Nennenswert ist darüber hinaus, dass auch pure libertäre Positionen (“Mad Max”, Ende der Transferzahlungen im Gesundheitswesen, Stärkung der Fraktion gegenüber der Regierung), also eine weitere Verschiebung in Richtung oben und rechts, durchaus zur Debatte steht. Diese Richtung wird vor allem von jüngeren Mitgliedern, und einem Teil der Konservativen Partei in Québec und British Columbia getragen (wo religiös-autoritäre Ansätze mehrheitlich auf Ablehnung stoßen).

Die strategische Lage des Bloc Québécois

Bei der separatistischen Partei Bloc Québécois (BQ) geht es, wie bei ihrer Schwesterpartei auf Provinzebene, der Parti Québécois (PQ), hauptsächlich um die Frage, in wie weit identitäre Fragen (Niqab-Debatte und Charter of values) die traditionelle Lebenswelt der Unabhängigkeitsbewegung (in der sozialdemokratischen Mitte) verdrängen. Bei der Wahl eines neuen PQ-Vorsitzenden im Oktober 2016 hat sich jedenfalls der identitär-autoritäre Pol durchgesetzt. Es bleibt abzuwarten, ob diese strategische Ausrichtung der Schwesterpartei auch für die 2017 anstehende Wahl eines neuen Vorsitzenden auf Bundesebene tonangebend sein wird. Ebenfalls möglich wäre nämlich eine Wendung nach links (“degrowth”), basierend auf einer Fundamentalopposition gegenüber Großprojekten im Ressourcensektor (z.B. der Pipeline Energy East) sowie, um die NDP in Québec unter Druck zu setzen.
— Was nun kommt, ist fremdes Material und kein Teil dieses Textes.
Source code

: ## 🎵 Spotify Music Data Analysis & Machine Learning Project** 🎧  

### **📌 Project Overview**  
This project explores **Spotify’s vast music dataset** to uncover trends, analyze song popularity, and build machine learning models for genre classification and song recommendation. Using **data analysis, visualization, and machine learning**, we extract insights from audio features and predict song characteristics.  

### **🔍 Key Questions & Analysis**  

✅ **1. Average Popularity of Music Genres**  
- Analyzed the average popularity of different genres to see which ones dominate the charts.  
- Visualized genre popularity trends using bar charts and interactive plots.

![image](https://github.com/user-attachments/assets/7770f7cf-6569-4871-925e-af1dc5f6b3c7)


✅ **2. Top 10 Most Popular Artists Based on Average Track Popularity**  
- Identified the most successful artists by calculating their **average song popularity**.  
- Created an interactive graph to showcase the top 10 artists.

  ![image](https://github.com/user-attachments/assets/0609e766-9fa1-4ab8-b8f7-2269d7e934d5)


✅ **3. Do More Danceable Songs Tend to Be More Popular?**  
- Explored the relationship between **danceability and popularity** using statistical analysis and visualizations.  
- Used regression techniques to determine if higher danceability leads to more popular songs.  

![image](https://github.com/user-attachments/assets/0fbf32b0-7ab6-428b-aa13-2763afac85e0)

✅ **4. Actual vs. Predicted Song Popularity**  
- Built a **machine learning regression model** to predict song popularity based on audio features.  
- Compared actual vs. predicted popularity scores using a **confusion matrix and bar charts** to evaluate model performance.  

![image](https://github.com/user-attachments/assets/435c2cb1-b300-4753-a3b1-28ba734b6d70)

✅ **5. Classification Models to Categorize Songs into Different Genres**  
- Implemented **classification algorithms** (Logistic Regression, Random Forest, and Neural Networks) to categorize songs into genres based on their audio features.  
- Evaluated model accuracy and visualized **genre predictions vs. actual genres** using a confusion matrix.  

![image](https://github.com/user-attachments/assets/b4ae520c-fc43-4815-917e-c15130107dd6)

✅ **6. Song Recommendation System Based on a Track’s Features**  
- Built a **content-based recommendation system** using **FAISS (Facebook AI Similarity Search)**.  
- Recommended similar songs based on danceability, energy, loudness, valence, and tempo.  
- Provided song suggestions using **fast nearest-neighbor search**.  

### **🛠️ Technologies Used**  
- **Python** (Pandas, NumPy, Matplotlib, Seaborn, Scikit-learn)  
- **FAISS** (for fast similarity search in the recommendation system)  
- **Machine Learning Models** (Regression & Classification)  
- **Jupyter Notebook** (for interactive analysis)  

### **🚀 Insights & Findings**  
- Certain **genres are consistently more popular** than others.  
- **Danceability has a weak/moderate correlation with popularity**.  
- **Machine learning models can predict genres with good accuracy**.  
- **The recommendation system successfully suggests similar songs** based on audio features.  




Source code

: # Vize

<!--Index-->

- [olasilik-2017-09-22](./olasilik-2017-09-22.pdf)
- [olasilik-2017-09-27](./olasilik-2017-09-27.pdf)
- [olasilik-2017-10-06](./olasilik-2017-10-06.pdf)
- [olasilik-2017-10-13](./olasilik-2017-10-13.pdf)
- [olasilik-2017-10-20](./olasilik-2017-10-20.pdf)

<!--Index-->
Die strategische Lage der Grünen

Die Grünen treten in Kanada zwar (im Gegensatz zum Bloc Québécois) bundesweit an, müssen ob des Mehrheitswahlrechts jedoch als regionale Partei angesehen werden, die vor allem in British Columbia angesiedelt ist. Dort findet sich der einzige Sitz (von Parteichefin Elizabeth May) und dort finden sich auch die einzigen weiteren potentiellen Sitze, in denen sich die Grünen vor allem mit den Liberalen und New Democrats um dieselbe Wählerschaft bemüht. Dementsprechend stehen bei der strategischen Ausrichtung regionale Themen  (z.B. Ölpipelines und Erdgasverschiffung an der Westküste), sowie libertäre Positionen zu Cannabis, Prostitution, Injektionskliniken und ähnlichem, im Vordergrund. Der Balanceakt liegt dabei, trotz klarer Profilierung Linksaußen, in mehreren Wahlkreisen mehrheitsfähig zu bleiben, und Themen wie Green Growth nicht allein der NDP und den Liberalen zu überlassen.